TASK DESCRIPTION: Among the lines below, list those containing the string "koenig".

Plain-text document sources:
───
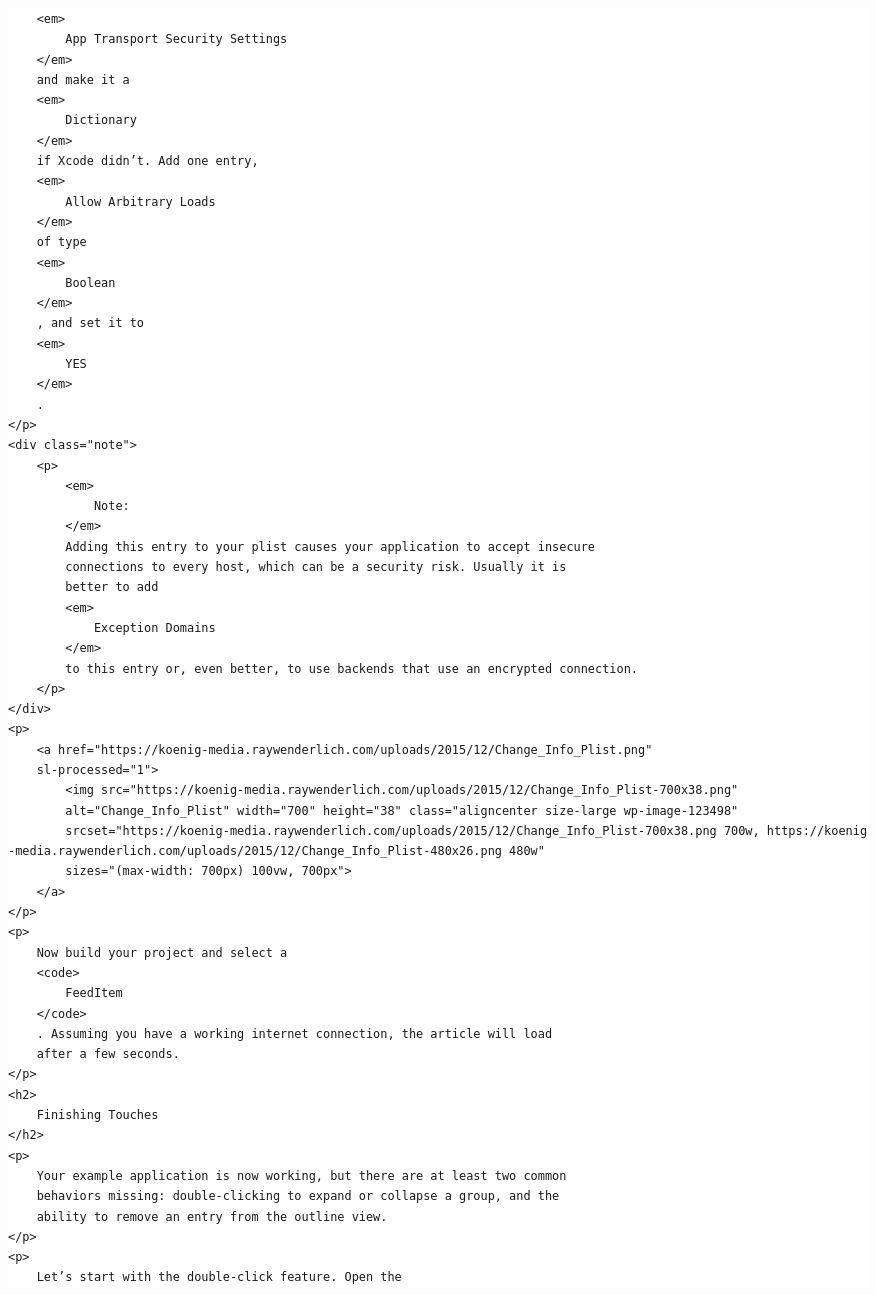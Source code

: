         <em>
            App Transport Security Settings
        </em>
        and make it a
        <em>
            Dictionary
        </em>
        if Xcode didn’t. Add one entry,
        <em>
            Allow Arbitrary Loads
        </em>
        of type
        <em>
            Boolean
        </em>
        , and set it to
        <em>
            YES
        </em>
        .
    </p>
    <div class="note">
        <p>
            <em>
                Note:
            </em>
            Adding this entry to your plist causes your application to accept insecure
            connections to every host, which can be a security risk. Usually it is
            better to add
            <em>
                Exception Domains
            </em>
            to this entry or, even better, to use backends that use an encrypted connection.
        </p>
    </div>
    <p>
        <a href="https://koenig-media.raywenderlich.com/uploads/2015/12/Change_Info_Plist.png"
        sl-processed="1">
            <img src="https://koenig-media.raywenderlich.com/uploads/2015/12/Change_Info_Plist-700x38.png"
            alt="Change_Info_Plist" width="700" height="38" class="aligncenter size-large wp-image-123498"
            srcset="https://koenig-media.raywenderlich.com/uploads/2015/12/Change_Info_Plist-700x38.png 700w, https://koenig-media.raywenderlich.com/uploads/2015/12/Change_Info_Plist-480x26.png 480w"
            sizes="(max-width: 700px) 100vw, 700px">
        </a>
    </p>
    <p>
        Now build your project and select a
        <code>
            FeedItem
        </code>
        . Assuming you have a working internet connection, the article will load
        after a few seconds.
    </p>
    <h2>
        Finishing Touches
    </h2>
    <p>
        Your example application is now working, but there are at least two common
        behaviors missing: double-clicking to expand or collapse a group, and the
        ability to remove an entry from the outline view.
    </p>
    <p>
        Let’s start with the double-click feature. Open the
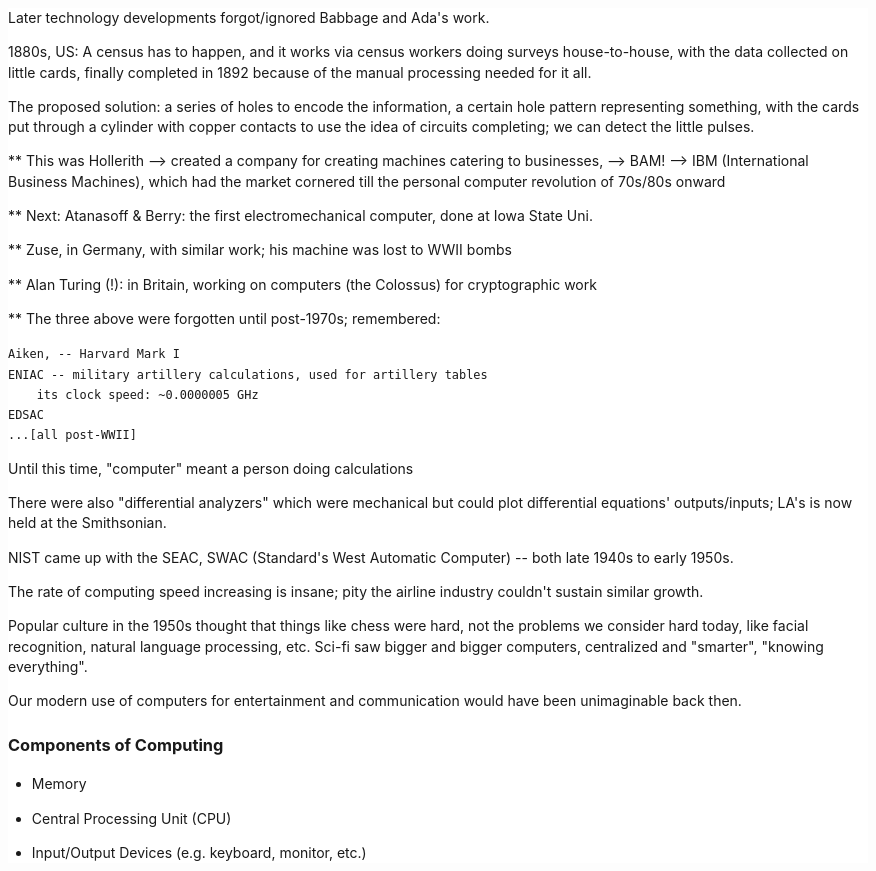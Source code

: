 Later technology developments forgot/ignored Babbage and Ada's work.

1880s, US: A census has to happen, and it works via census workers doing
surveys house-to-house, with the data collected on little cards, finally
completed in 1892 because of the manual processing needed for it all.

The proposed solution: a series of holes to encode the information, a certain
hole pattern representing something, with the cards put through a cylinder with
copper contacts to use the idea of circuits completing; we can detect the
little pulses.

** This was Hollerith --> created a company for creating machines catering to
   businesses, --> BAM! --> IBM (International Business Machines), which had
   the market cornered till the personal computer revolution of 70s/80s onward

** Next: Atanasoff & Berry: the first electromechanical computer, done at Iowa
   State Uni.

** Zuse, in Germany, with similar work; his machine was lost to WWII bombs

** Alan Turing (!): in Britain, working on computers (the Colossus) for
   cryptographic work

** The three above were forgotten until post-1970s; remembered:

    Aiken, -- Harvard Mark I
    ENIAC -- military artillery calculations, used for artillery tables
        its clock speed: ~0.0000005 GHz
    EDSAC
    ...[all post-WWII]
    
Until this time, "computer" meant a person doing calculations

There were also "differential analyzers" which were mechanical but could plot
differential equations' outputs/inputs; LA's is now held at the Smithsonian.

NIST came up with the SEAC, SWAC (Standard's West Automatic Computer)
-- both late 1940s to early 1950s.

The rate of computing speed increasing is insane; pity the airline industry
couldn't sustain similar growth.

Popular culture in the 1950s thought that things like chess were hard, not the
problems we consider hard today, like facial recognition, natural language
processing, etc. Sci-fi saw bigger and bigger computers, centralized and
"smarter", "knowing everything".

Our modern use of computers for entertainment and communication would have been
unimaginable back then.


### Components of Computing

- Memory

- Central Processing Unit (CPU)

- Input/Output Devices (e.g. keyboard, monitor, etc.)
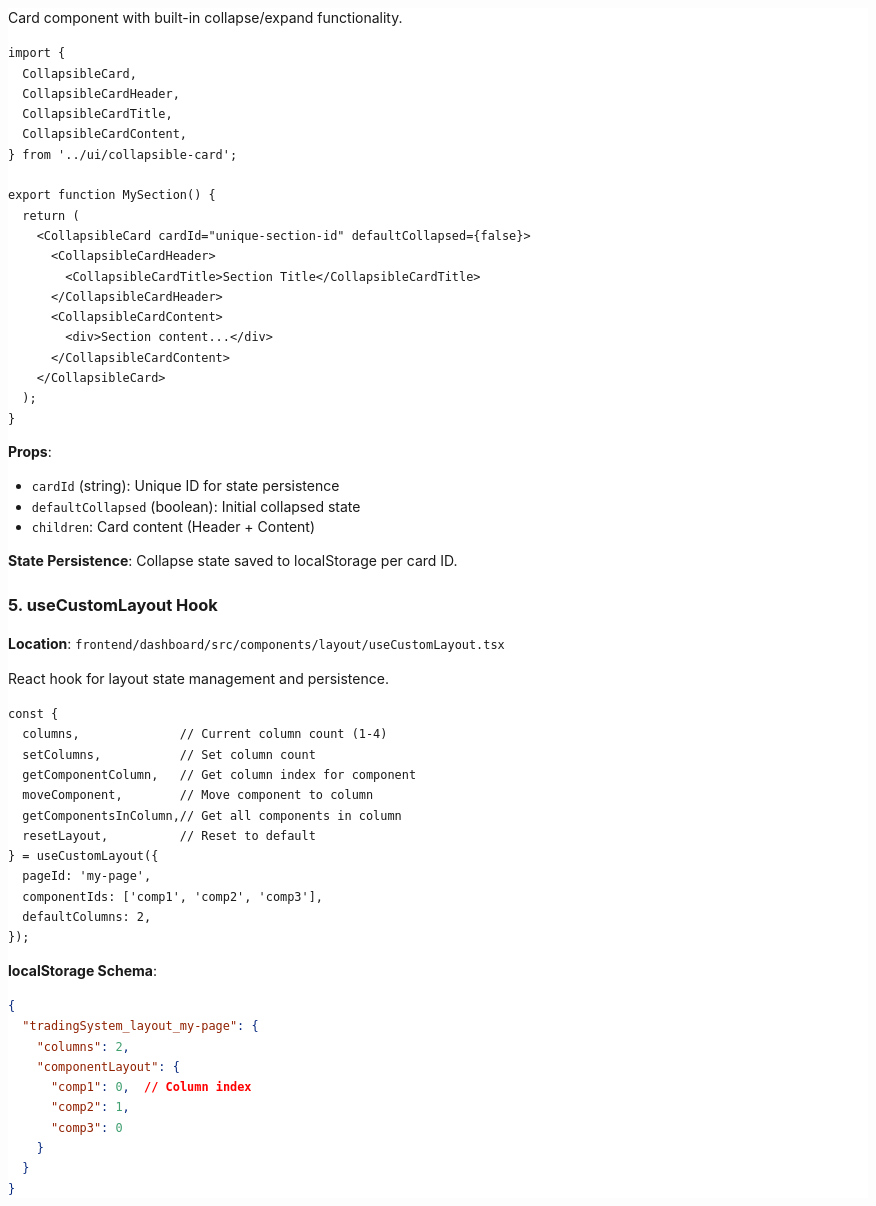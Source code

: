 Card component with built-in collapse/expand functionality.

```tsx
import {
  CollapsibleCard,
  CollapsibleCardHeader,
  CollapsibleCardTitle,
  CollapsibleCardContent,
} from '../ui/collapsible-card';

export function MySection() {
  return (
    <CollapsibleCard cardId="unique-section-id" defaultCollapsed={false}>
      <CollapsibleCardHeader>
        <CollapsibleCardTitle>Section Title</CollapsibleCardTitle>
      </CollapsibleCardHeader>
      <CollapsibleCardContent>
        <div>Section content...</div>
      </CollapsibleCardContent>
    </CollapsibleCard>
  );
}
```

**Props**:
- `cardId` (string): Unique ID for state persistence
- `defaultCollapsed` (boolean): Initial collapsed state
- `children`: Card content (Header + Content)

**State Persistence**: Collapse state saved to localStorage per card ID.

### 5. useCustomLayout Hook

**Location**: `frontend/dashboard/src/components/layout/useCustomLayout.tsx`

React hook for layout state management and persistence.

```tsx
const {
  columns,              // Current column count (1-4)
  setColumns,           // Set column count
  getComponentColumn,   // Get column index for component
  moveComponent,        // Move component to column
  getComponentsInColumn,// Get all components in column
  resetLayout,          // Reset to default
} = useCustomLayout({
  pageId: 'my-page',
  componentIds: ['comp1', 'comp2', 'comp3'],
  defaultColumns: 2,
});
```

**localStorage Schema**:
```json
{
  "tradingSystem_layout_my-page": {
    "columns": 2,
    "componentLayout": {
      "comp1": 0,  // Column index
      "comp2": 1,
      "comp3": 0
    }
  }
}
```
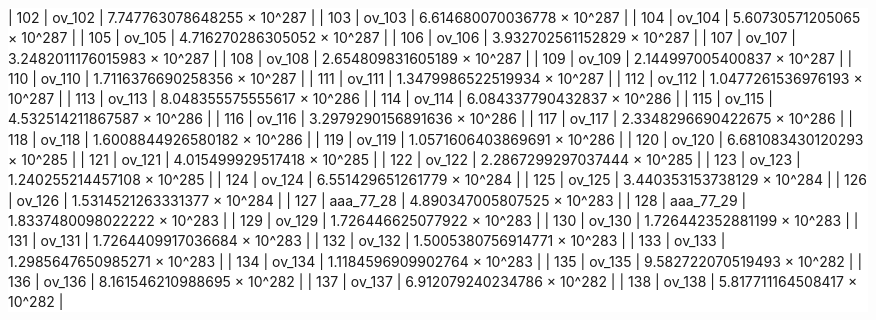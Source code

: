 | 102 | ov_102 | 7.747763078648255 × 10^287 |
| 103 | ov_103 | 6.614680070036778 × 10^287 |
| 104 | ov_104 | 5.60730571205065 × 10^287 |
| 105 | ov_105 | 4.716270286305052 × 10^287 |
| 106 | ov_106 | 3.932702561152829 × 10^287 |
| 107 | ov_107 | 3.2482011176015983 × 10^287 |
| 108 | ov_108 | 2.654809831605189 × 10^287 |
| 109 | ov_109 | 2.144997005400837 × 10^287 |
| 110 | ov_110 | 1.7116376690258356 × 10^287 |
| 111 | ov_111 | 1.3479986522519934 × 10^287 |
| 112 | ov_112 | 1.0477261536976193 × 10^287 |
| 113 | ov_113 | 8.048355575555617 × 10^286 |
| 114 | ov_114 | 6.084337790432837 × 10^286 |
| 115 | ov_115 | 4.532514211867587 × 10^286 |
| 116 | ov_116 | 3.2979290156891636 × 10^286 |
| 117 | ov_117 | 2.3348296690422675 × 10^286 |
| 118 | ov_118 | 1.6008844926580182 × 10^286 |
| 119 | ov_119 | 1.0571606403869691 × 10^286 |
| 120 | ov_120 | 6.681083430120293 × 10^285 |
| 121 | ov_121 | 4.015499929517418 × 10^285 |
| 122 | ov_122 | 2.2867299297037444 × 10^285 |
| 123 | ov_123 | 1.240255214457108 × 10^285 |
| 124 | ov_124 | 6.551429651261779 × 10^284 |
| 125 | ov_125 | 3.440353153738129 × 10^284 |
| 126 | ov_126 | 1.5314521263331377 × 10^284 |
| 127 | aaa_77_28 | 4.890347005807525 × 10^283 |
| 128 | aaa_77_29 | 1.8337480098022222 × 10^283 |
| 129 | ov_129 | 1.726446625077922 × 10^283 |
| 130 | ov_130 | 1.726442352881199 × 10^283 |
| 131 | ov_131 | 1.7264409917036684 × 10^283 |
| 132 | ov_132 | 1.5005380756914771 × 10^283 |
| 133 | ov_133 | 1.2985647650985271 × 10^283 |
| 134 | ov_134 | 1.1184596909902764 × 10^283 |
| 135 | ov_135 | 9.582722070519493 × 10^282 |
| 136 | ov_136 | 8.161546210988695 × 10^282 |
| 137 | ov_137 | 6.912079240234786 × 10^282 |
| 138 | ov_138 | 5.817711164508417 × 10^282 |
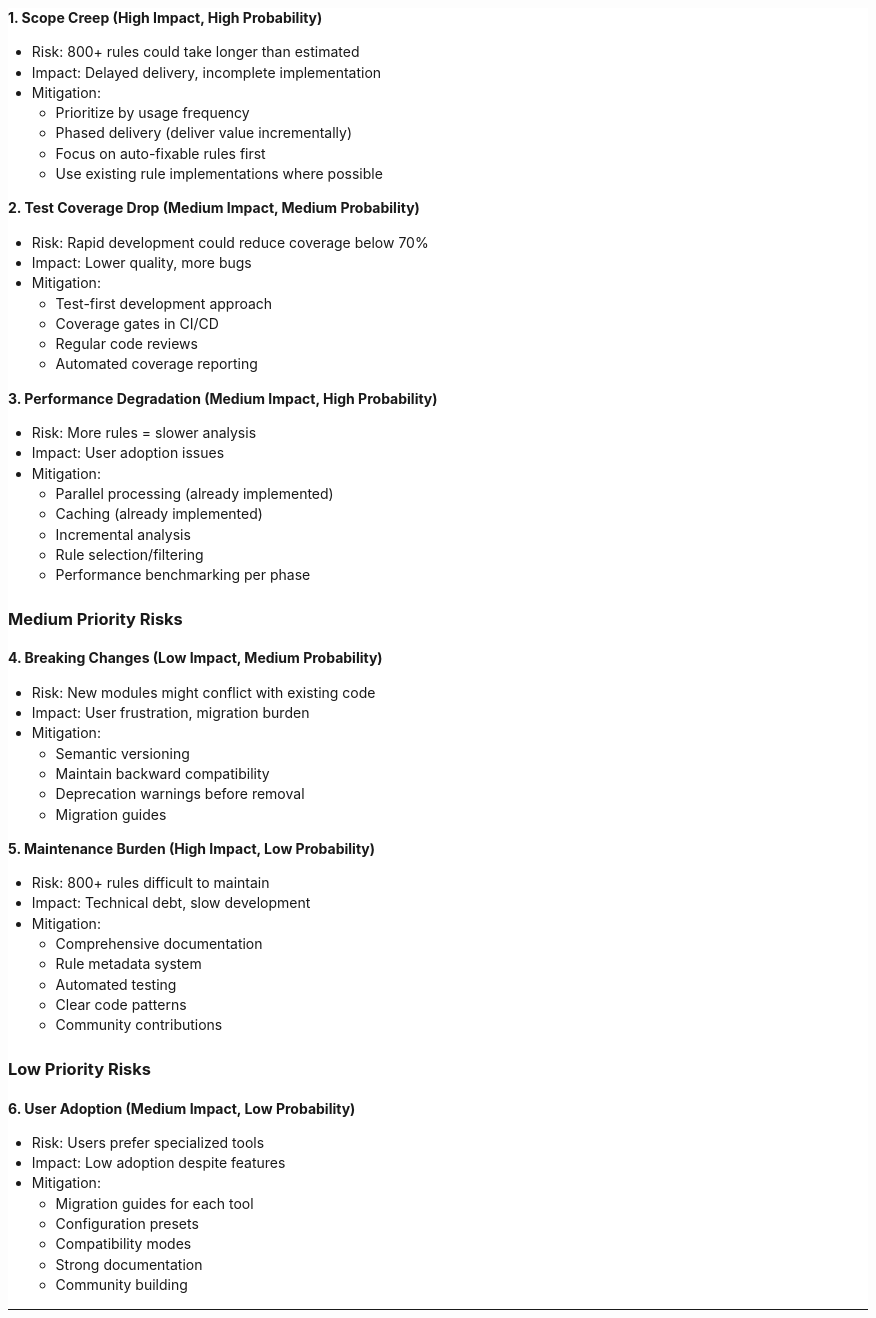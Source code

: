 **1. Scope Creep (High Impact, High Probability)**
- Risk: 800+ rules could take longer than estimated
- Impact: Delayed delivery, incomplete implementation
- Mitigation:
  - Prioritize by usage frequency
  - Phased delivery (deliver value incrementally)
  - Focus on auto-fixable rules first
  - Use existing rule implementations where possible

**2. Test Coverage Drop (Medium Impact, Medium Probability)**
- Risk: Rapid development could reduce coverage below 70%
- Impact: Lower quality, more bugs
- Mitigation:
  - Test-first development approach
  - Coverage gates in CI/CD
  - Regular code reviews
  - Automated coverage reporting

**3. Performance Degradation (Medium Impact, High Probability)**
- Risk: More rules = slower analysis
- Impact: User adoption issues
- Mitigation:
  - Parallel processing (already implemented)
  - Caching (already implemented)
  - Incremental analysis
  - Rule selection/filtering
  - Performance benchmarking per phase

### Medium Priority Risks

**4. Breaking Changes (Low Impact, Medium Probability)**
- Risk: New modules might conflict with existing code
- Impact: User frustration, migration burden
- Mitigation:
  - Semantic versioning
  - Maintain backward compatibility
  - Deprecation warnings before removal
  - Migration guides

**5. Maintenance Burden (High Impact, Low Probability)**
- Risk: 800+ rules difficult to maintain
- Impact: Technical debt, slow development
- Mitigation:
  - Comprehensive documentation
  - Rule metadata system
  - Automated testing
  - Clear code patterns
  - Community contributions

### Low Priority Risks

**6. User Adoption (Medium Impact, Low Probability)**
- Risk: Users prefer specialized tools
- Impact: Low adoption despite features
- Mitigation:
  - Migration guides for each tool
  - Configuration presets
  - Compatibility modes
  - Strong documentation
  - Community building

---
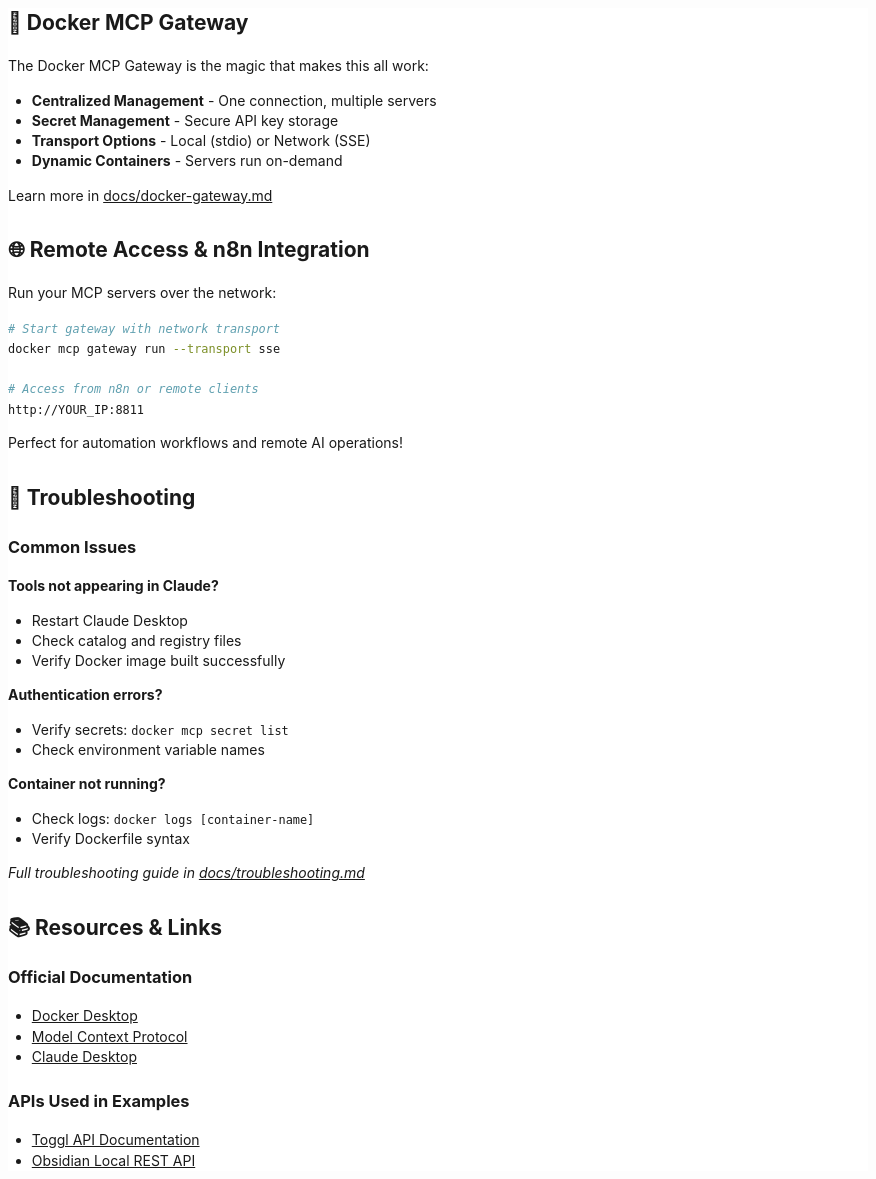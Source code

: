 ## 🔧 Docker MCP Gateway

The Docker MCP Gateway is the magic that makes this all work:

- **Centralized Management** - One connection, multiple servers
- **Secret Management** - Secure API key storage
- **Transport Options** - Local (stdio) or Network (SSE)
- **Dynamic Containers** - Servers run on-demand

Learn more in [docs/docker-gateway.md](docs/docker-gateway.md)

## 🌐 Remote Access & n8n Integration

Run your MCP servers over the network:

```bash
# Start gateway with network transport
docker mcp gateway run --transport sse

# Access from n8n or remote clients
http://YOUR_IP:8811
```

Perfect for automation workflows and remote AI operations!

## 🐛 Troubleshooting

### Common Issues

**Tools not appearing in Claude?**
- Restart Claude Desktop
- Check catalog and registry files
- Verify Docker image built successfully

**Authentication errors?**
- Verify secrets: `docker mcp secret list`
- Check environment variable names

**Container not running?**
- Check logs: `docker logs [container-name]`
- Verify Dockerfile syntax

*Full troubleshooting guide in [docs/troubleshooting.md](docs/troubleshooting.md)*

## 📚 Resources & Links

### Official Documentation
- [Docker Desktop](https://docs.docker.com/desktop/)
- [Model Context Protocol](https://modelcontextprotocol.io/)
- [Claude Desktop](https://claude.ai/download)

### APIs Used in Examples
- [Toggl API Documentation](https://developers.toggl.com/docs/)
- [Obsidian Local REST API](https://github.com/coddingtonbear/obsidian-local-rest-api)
───
RESULT OF THIS TASK:
        <a href="https://koenig-media.raywenderlich.com/uploads/2015/12/Change_Info_Plist.png"
            <img src="https://koenig-media.raywenderlich.com/uploads/2015/12/Change_Info_Plist-700x38.png"
            srcset="https://koenig-media.raywenderlich.com/uploads/2015/12/Change_Info_Plist-700x38.png 700w, https://koenig-media.raywenderlich.com/uploads/2015/12/Change_Info_Plist-480x26.png 480w"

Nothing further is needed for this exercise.